Exercise aim:
Output each entry verbatim and exclude every picture from it.

Material for this exercise:
----------------------------------------

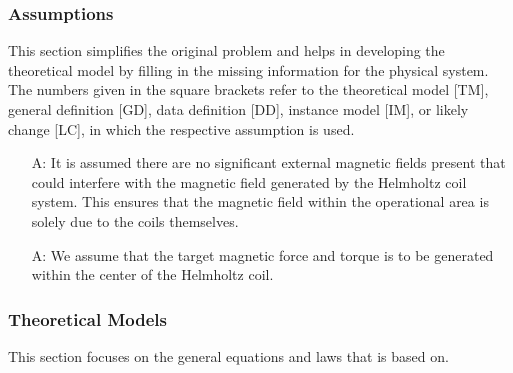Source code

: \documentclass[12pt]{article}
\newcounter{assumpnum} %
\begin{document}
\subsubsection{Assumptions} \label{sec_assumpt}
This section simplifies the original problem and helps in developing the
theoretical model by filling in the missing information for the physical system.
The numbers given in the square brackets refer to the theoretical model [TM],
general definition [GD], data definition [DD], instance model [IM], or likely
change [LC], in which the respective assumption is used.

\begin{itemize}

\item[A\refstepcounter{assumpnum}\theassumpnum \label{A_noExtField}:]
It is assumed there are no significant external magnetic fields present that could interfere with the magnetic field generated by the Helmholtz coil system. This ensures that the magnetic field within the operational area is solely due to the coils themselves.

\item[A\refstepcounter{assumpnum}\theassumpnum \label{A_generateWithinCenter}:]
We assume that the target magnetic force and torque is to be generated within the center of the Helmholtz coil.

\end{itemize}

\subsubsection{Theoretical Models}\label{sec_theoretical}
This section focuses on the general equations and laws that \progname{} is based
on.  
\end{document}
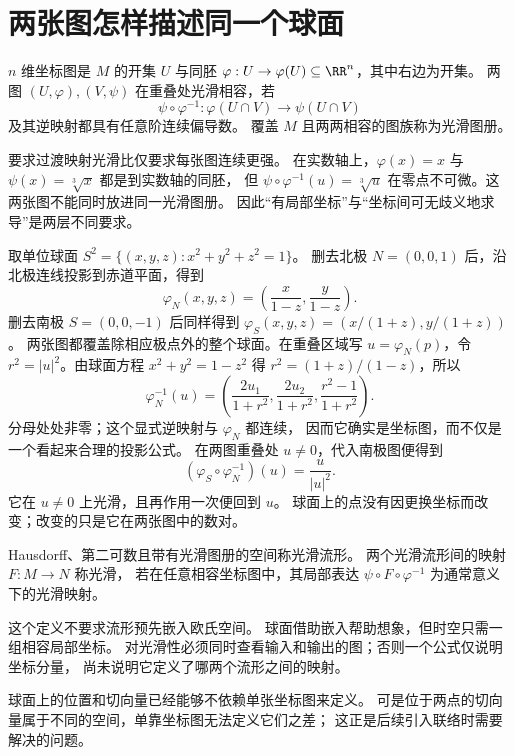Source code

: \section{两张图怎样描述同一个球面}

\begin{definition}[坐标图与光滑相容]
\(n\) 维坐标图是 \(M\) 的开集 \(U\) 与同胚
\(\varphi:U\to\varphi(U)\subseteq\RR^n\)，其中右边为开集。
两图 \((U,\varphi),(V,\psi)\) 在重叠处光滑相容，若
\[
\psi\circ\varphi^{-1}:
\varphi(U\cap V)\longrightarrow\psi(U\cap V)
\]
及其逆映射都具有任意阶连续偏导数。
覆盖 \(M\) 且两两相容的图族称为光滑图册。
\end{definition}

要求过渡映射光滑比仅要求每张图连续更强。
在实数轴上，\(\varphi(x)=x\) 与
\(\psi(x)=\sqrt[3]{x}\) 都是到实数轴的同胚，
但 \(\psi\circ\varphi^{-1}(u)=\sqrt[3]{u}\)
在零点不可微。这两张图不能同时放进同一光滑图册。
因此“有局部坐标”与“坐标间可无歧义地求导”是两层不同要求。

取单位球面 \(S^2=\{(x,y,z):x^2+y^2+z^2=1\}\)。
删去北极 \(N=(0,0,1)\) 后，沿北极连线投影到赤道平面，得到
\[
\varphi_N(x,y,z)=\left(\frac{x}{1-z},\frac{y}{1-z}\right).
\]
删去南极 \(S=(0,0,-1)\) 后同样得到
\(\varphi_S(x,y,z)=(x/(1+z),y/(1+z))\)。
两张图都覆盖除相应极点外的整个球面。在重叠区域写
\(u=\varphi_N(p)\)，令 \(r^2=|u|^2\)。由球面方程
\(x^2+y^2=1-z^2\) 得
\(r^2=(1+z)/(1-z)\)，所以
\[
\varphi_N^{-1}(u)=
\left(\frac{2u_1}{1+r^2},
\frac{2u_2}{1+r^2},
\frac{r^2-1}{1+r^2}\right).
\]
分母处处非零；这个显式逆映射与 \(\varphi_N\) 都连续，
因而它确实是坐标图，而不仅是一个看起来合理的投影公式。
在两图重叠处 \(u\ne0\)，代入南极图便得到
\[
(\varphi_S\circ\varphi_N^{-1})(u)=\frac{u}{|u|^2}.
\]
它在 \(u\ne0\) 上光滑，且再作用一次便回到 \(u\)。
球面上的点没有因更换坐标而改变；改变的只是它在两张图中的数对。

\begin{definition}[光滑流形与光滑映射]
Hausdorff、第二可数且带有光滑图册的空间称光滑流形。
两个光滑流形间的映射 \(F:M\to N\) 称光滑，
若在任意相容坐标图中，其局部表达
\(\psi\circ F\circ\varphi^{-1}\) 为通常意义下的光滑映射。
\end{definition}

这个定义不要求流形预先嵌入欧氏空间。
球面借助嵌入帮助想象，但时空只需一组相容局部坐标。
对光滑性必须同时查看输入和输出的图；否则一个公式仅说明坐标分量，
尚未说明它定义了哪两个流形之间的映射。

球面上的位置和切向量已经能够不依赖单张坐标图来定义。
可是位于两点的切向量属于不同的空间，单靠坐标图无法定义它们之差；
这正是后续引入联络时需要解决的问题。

----------------------------------------

Solution for this problem:
Source code

: \documentclass[12pt]{article}
\newcounter{assumpnum} %
\begin{document}
\subsubsection{Assumptions} \label{sec_assumpt}
This section simplifies the original problem and helps in developing the
theoretical model by filling in the missing information for the physical system.
The numbers given in the square brackets refer to the theoretical model [TM],
general definition [GD], data definition [DD], instance model [IM], or likely
change [LC], in which the respective assumption is used.

\begin{itemize}

\item[A\refstepcounter{assumpnum}\theassumpnum \label{A_noExtField}:]
It is assumed there are no significant external magnetic fields present that could interfere with the magnetic field generated by the Helmholtz coil system. This ensures that the magnetic field within the operational area is solely due to the coils themselves.

\item[A\refstepcounter{assumpnum}\theassumpnum \label{A_generateWithinCenter}:]
We assume that the target magnetic force and torque is to be generated within the center of the Helmholtz coil.

\end{itemize}

\subsubsection{Theoretical Models}\label{sec_theoretical}
This section focuses on the general equations and laws that \progname{} is based
on.  
\end{document}
Source code

: \section{两张图怎样描述同一个球面}

\begin{definition}[坐标图与光滑相容]
\(n\) 维坐标图是 \(M\) 的开集 \(U\) 与同胚
\(\varphi:U\to\varphi(U)\subseteq\RR^n\)，其中右边为开集。
两图 \((U,\varphi),(V,\psi)\) 在重叠处光滑相容，若
\[
\psi\circ\varphi^{-1}:
\varphi(U\cap V)\longrightarrow\psi(U\cap V)
\]
及其逆映射都具有任意阶连续偏导数。
覆盖 \(M\) 且两两相容的图族称为光滑图册。
\end{definition}

要求过渡映射光滑比仅要求每张图连续更强。
在实数轴上，\(\varphi(x)=x\) 与
\(\psi(x)=\sqrt[3]{x}\) 都是到实数轴的同胚，
但 \(\psi\circ\varphi^{-1}(u)=\sqrt[3]{u}\)
在零点不可微。这两张图不能同时放进同一光滑图册。
因此“有局部坐标”与“坐标间可无歧义地求导”是两层不同要求。

取单位球面 \(S^2=\{(x,y,z):x^2+y^2+z^2=1\}\)。
删去北极 \(N=(0,0,1)\) 后，沿北极连线投影到赤道平面，得到
\[
\varphi_N(x,y,z)=\left(\frac{x}{1-z},\frac{y}{1-z}\right).
\]
删去南极 \(S=(0,0,-1)\) 后同样得到
\(\varphi_S(x,y,z)=(x/(1+z),y/(1+z))\)。
两张图都覆盖除相应极点外的整个球面。在重叠区域写
\(u=\varphi_N(p)\)，令 \(r^2=|u|^2\)。由球面方程
\(x^2+y^2=1-z^2\) 得
\(r^2=(1+z)/(1-z)\)，所以
\[
\varphi_N^{-1}(u)=
\left(\frac{2u_1}{1+r^2},
\frac{2u_2}{1+r^2},
\frac{r^2-1}{1+r^2}\right).
\]
分母处处非零；这个显式逆映射与 \(\varphi_N\) 都连续，
因而它确实是坐标图，而不仅是一个看起来合理的投影公式。
在两图重叠处 \(u\ne0\)，代入南极图便得到
\[
(\varphi_S\circ\varphi_N^{-1})(u)=\frac{u}{|u|^2}.
\]
它在 \(u\ne0\) 上光滑，且再作用一次便回到 \(u\)。
球面上的点没有因更换坐标而改变；改变的只是它在两张图中的数对。

\begin{definition}[光滑流形与光滑映射]
Hausdorff、第二可数且带有光滑图册的空间称光滑流形。
两个光滑流形间的映射 \(F:M\to N\) 称光滑，
若在任意相容坐标图中，其局部表达
\(\psi\circ F\circ\varphi^{-1}\) 为通常意义下的光滑映射。
\end{definition}

这个定义不要求流形预先嵌入欧氏空间。
球面借助嵌入帮助想象，但时空只需一组相容局部坐标。
对光滑性必须同时查看输入和输出的图；否则一个公式仅说明坐标分量，
尚未说明它定义了哪两个流形之间的映射。

球面上的位置和切向量已经能够不依赖单张坐标图来定义。
可是位于两点的切向量属于不同的空间，单靠坐标图无法定义它们之差；
这正是后续引入联络时需要解决的问题。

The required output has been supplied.